Emiratíes e israelíes comparten la visión de la república islámica como amenaza en Oriente Próximo y no son partidarios de recuperar el acuerdo alcanzado en la etapa de Barack Obama, por el que se levantaron las sanciones a los iraníes a cambio de la limitación del enriquecimiento de uranio.

Economía y defensa

Trump fue el impulsor de estos pactos, por los que EAU, Bahrein, Marruecos y Sudán rompieron el consenso anterior en el mundo árabe y establecieron relaciones con Israel sin esperar a resolver la cuestión palestina. Por eso las autoridades de Ramala los calificaron de «puñalada por la espalda». Estados Unidos no dudó en ofrecer a todos ellos importantes compensaciones y en el caso de Marruecos fue un paso más allá y reconoció la soberanía del reino alauí sobre el Sáhara Occidental. En los últimos meses se han puesto en marcha vuelos directos de Tel Aviv a Dubai, Abu Dabi, Rabat o Manana, se han abierto embajadas y se han producido visitas oficiales para fortalecer especialmente los lazos económicos.

Plan de ataque contra las nucleares

El diálogo indirecto entre Estados Unidos e Irán para resucitar el acuerdo nuclear avanza muy lentamente en Viena, al tiempo que Israel eleva su retórica sobre un posible ataque a las instalaciones atómicas de la república islámica. Naftali Bennet insiste en cada intervención en que «todas las opciones están sobre la mesa» y su ministro de Defensa, Benny Gantz, viajó a Washington para presentar a su homólogo, Lloyd Austin, «un plan detallado de ataque», con un plazo de tiempo incluido, según recogieron medios israelíes como 'The Jerusalem Post' citando fuentes diplomáticas. Washington «no puso veto alguno» a este plan de su aliado, detallaron las fuentes.

En medio de los mensajes en clave de guerra, el Ejército adelantó que en primavera llevará a cabo unas maniobras a gran escala en el Mediterráneo, con decenas de aviones, para simular la operación contra las instalaciones nucleares de la república islámica.

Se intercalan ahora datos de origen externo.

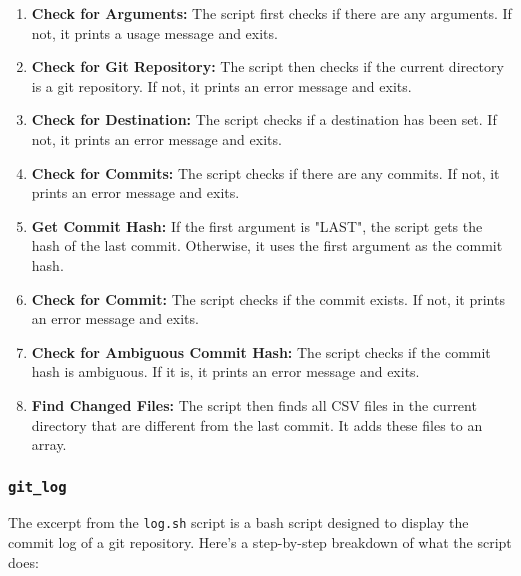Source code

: \documentclass{article}
\begin{document}
\begin{enumerate}
    \item \textbf{Check for Arguments:} The script first checks if there are any arguments. If not, it prints a usage message and exits.
    
    \item \textbf{Check for Git Repository:} The script then checks if the current directory is a git repository. If not, it prints an error message and exits.
    
    \item \textbf{Check for Destination:} The script checks if a destination has been set. If not, it prints an error message and exits.
    
    \item \textbf{Check for Commits:} The script checks if there are any commits. If not, it prints an error message and exits.
    
    \item \textbf{Get Commit Hash:} If the first argument is "LAST", the script gets the hash of the last commit. Otherwise, it uses the first argument as the commit hash.
    
    \item \textbf{Check for Commit:} The script checks if the commit exists. If not, it prints an error message and exits.
    
    \item \textbf{Check for Ambiguous Commit Hash:} The script checks if the commit hash is ambiguous. If it is, it prints an error message and exits.
    
    \item \textbf{Find Changed Files:} The script then finds all CSV files in the current directory that are different from the last commit. It adds these files to an array.
\end{enumerate}

\subsubsection{\texttt{git\_log}}
The excerpt from the \texttt{log.sh} script is a bash script designed to display the commit log of a git repository. Here's a step-by-step breakdown of what the script does:
\end{document}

Los israelíes defienden que su gran adversario busca tiempo para poder hacerse con la bomba. En los últimos veinte meses se han producido cuatro explosiones en instalaciones nucleares de Irán y uno de sus científicos más importantes fue asesinado, operaciones de las que Teherán responsabiliza a los israelíes. Según reveló el diario 'The New York Times', responsables militares estadounidenses han concluido que «estos ataques han resultado contraproducentes».